Vacation rental appeal tabled for a month

An East Harriet resident’s appeal of the city’s decision to prohibit short-term rental at her home left the zoning board in deadlock.

None of the three motions made after nearly two hours of discussion Dec. 4 garnered enough support to get the city’s Zoning Board of Adjustment to decide whether to allow East Harriet resident Carolyn Moore to rent her home short-term to vacationers.

The issue was first presented to the board in October, when Moore appealed a zoning administrator’s decision to prohibit the use of her 43rd & Bryant Avenue home as a "vacation rental," a short-term use for families and small groups staying in the area for a few days, weeks or longer. The appeal was tabled until the meeting this month, so the city could research the topic further. But unable to reach a decision after a sometimes-heated debate, the board opted to take up the issue again in a month.

 "I don’t think we’re going to get any further here tonight," said board Vice Chairman Matt Perry. "We’ve exhausted all manner of possibilities tonight."

The city can delay action on zoning appeals 120 days — two 60-day cycles. The city had to extend Moore’s appeal to the second cycle. If that expires, her appeal could be automatically granted without a board vote.

The main sticking point in Moore’s appeal is that the city’s zoning and housing codes do not clearly define her specific use.

Zoning Administrator Steve Poor argued that it most closely resembled a bed-and-breakfast or hotel, a use that is not allowed in Moore’s zoning district. The city also requires the owner of a bed-and-breakfast to live in the home. Moore started vacation renting when she moved out to live with her ailing father.

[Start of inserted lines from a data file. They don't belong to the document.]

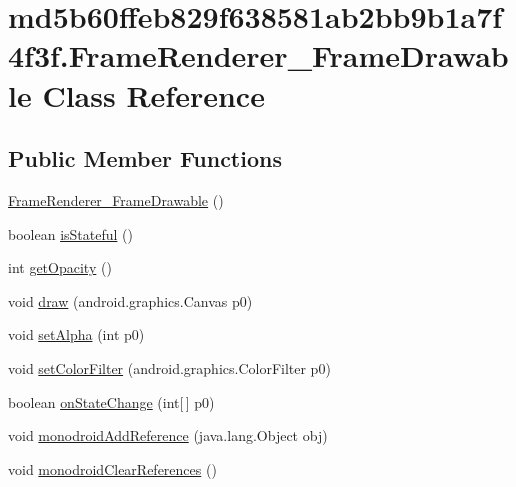 \hypertarget{classmd5b60ffeb829f638581ab2bb9b1a7f4f3f_1_1_frame_renderer___frame_drawable}{
\section{md5b60ffeb829f638581ab2bb9b1a7f4f3f.FrameRenderer\_\-FrameDrawable Class Reference}
\label{classmd5b60ffeb829f638581ab2bb9b1a7f4f3f_1_1_frame_renderer___frame_drawable}
}
\subsection*{Public Member Functions}
\begin{CompactItemize}
\item 
\hyperlink{classmd5b60ffeb829f638581ab2bb9b1a7f4f3f_1_1_frame_renderer___frame_drawable_f5152f9b53fd5e2264906592723a537c}{FrameRenderer\_\-FrameDrawable} ()
\item 
boolean \hyperlink{classmd5b60ffeb829f638581ab2bb9b1a7f4f3f_1_1_frame_renderer___frame_drawable_15f493423661d5ca5f2234354f2bbe60}{isStateful} ()
\item 
int \hyperlink{classmd5b60ffeb829f638581ab2bb9b1a7f4f3f_1_1_frame_renderer___frame_drawable_5df734132fa9dce2008522823ef7afea}{getOpacity} ()
\item 
void \hyperlink{classmd5b60ffeb829f638581ab2bb9b1a7f4f3f_1_1_frame_renderer___frame_drawable_9ae4e1d83787ace020a310e859ec2991}{draw} (android.graphics.Canvas p0)
\item 
void \hyperlink{classmd5b60ffeb829f638581ab2bb9b1a7f4f3f_1_1_frame_renderer___frame_drawable_0983b0e2e739552d0107ee9706e4db1a}{setAlpha} (int p0)
\item 
void \hyperlink{classmd5b60ffeb829f638581ab2bb9b1a7f4f3f_1_1_frame_renderer___frame_drawable_be5f6da6b637ce39a4d7b5e6511d6bab}{setColorFilter} (android.graphics.ColorFilter p0)
\item 
boolean \hyperlink{classmd5b60ffeb829f638581ab2bb9b1a7f4f3f_1_1_frame_renderer___frame_drawable_f656885886f20aabde150e4a22d00078}{onStateChange} (int\mbox{[}$\,$\mbox{]} p0)
\item 
void \hyperlink{classmd5b60ffeb829f638581ab2bb9b1a7f4f3f_1_1_frame_renderer___frame_drawable_e85a373d5c3c24552469e123a6b98caa}{monodroidAddReference} (java.lang.Object obj)
\item 
void \hyperlink{classmd5b60ffeb829f638581ab2bb9b1a7f4f3f_1_1_frame_renderer___frame_drawable_cda69c0c39f5939c5e97153945c34cf6}{monodroidClearReferences} ()
\end{CompactItemize}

Moore and her attorney, Bill Griffith, argued that her operation more closely resembled a single-family home being rented. The city does not list a minimum number of days tenants are required to stay in a rental property.    

Numerous supportive renters who have stayed at Moore’s home and neighbors both for and against her practice wrote letters to the city about the issue.

Several neighbors signed a letter that said: "We are concerned that to allow Ms. Moore to run such a for-profit enterprise from what is zoned as single family residence, might encourage others, also without the sanction of the zoning administrator, to commercialize our quiet neighborhood."

Several other neighbors wrote: "We do not see (Moore’s) use of her home in the same category as a hotel, motel or bed and breakfast establishment. Since Carolyn started renting her home out as a vacation home, there has been no negative effect on our neighborhood."

A couple of Moore’s supporters — a neighbor and another person who uses her home as a vacation rental — spoke at the meeting. No one against her appeal attended.

But regardless of what anyone thinks about the merits of Moore’s operation, her economic situation or any other factors, the board’s decision must be based purely on what the city’s codes allow, said board Chairman Paul Gates.

"This group has a very narrow charter here before us to simply look and try to decide whether the administrator, given the existing code, made the right call," Gates said.

The relatively new concept of vacation rental — something that was first regulated in Stearns County last summer — left the board staring at a hole in Minneapolis’ code.  
Poor said the city is taking a deeper look at vacation rentals and he expects the issue to go to the City Council for discussion. In the meantime, the zoning board will mull over Moore’s situation and make a decision next month.